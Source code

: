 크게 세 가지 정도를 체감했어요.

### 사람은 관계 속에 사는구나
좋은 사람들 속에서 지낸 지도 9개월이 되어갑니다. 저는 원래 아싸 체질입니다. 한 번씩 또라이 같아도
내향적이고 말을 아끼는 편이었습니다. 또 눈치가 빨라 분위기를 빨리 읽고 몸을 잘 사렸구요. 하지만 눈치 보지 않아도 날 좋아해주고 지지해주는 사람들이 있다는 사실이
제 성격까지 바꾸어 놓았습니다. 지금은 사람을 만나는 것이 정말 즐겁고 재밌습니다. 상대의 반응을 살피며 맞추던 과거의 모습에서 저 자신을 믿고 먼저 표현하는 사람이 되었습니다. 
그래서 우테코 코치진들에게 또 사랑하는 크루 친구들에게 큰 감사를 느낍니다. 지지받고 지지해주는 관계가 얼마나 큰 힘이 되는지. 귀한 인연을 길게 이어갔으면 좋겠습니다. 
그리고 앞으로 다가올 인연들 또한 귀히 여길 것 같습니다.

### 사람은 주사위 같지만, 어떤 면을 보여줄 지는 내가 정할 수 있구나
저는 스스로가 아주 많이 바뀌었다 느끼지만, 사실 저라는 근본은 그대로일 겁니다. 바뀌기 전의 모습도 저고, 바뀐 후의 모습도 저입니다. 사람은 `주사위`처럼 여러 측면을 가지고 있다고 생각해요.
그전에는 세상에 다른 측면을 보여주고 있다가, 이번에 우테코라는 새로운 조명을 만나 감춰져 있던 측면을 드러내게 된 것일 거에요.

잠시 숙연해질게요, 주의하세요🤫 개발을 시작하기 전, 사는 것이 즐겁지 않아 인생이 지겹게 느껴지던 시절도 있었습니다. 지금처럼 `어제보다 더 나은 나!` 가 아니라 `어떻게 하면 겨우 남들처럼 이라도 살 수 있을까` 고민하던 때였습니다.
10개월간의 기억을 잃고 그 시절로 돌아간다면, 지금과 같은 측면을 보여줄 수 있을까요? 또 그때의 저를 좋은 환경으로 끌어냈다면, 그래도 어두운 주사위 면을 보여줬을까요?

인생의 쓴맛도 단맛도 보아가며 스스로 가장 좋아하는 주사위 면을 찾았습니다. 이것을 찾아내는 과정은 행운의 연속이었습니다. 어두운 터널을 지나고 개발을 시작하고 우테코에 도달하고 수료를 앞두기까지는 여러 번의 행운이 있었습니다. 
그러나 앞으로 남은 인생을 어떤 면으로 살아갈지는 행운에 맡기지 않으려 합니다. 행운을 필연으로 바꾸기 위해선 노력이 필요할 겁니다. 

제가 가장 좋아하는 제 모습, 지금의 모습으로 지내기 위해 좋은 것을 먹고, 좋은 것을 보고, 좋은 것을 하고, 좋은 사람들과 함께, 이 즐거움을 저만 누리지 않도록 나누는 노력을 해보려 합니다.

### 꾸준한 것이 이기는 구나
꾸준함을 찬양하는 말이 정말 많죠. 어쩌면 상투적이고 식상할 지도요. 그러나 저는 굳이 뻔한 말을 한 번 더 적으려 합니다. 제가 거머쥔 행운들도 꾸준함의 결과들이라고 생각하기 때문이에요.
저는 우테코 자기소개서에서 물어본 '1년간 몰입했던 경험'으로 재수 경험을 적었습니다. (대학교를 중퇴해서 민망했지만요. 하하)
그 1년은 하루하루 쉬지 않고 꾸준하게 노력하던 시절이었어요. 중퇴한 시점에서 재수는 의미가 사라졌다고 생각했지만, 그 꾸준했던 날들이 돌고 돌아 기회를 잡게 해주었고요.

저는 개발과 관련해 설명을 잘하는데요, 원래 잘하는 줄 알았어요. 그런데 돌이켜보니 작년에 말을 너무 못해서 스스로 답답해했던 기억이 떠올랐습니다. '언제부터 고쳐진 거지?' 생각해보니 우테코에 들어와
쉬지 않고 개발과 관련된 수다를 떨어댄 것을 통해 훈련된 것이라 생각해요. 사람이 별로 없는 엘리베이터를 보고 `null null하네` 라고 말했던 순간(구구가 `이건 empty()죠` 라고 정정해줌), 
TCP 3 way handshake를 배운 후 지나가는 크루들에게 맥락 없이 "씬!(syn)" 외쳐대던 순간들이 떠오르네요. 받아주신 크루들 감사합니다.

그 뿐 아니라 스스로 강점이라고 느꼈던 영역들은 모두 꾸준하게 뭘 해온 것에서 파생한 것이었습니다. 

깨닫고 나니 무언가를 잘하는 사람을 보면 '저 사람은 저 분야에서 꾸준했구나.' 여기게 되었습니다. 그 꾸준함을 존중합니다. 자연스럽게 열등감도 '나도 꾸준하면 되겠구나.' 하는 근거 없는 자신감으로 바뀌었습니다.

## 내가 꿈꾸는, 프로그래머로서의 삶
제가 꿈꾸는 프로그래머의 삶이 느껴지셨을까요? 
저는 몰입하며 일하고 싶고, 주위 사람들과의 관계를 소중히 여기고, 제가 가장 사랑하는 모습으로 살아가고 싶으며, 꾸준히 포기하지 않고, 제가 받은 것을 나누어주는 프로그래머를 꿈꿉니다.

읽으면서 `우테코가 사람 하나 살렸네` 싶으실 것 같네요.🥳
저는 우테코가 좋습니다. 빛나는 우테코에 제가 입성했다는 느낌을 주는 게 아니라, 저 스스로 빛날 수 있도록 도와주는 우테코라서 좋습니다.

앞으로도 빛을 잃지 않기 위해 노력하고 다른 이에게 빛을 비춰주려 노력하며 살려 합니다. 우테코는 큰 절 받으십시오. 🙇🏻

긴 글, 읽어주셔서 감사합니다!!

Work request >>
For this exercise, copy every line of the data that holds "사랑하는".

Written response >>
그래서 우테코 코치진들에게 또 사랑하는 크루 친구들에게 큰 감사를 느낍니다. 지지받고 지지해주는 관계가 얼마나 큰 힘이 되는지. 귀한 인연을 길게 이어갔으면 좋겠습니다. 
저는 몰입하며 일하고 싶고, 주위 사람들과의 관계를 소중히 여기고, 제가 가장 사랑하는 모습으로 살아가고 싶으며, 꾸준히 포기하지 않고, 제가 받은 것을 나누어주는 프로그래머를 꿈꿉니다.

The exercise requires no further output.